→ **WHAT TO PRODUCE**:
Nothing but text lines should be duplicated: start with the first line of the listing below and stop after the line holding "Imagine a place", omitting pictures.
......
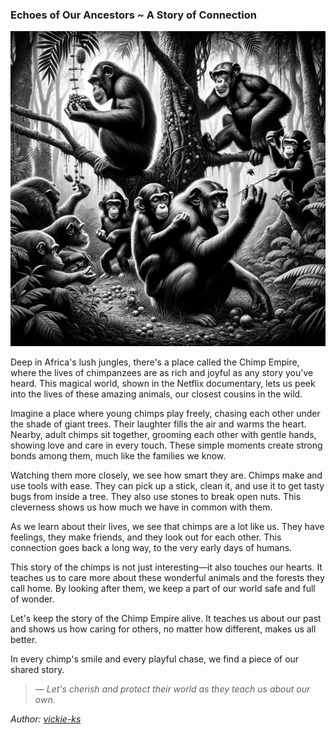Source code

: ### Echoes of Our Ancestors ~ A Story of Connection

<img src="images/blogs/chimp-empire.png" alt="proxy-sec" class="md-img">
<div id="copyUrl"></div>

Deep in Africa's lush jungles, there's a place called the Chimp Empire, where the lives of chimpanzees are as rich and joyful as any story you've heard. This magical world, shown in the Netflix documentary, lets us peek into the lives of these amazing animals, our closest cousins in the wild.

Imagine a place where young chimps play freely, chasing each other under the shade of giant trees. Their laughter fills the air and warms the heart. Nearby, adult chimps sit together, grooming each other with gentle hands, showing love and care in every touch. These simple moments create strong bonds among them, much like the families we know.

Watching them more closely, we see how smart they are. Chimps make and use tools with ease. They can pick up a stick, clean it, and use it to get tasty bugs from inside a tree. They also use stones to break open nuts. This cleverness shows us how much we have in common with them.

As we learn about their lives, we see that chimps are a lot like us. They have feelings, they make friends, and they look out for each other. This connection goes back a long way, to the very early days of humans.

This story of the chimps is not just interesting—it also touches our hearts. It teaches us to care more about these wonderful animals and the forests they call home. By looking after them, we keep a part of our world safe and full of wonder.

Let's keep the story of the Chimp Empire alive. It teaches us about our past and shows us how caring for others, no matter how different, makes us all better.

In every chimp's smile and every playful chase, we find a piece of our shared story. 

<blockquote><em>&mdash; Let's cherish and protect their world as they teach us about our own.</em></blockquote>

*Author: <a href="https://github.com/vickie-ks" target="_blank">vickie-ks</a>*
......
→ **COMPLETED TASK**:
Source code

: ### Echoes of Our Ancestors ~ A Story of Connection

<img src="images/blogs/chimp-empire.png" alt="proxy-sec" class="md-img">
<div id="copyUrl"></div>

Deep in Africa's lush jungles, there's a place called the Chimp Empire, where the lives of chimpanzees are as rich and joyful as any story you've heard. This magical world, shown in the Netflix documentary, lets us peek into the lives of these amazing animals, our closest cousins in the wild.

Imagine a place where young chimps play freely, chasing each other under the shade of giant trees. Their laughter fills the air and warms the heart. Nearby, adult chimps sit together, grooming each other with gentle hands, showing love and care in every touch. These simple moments create strong bonds among them, much like the families we know.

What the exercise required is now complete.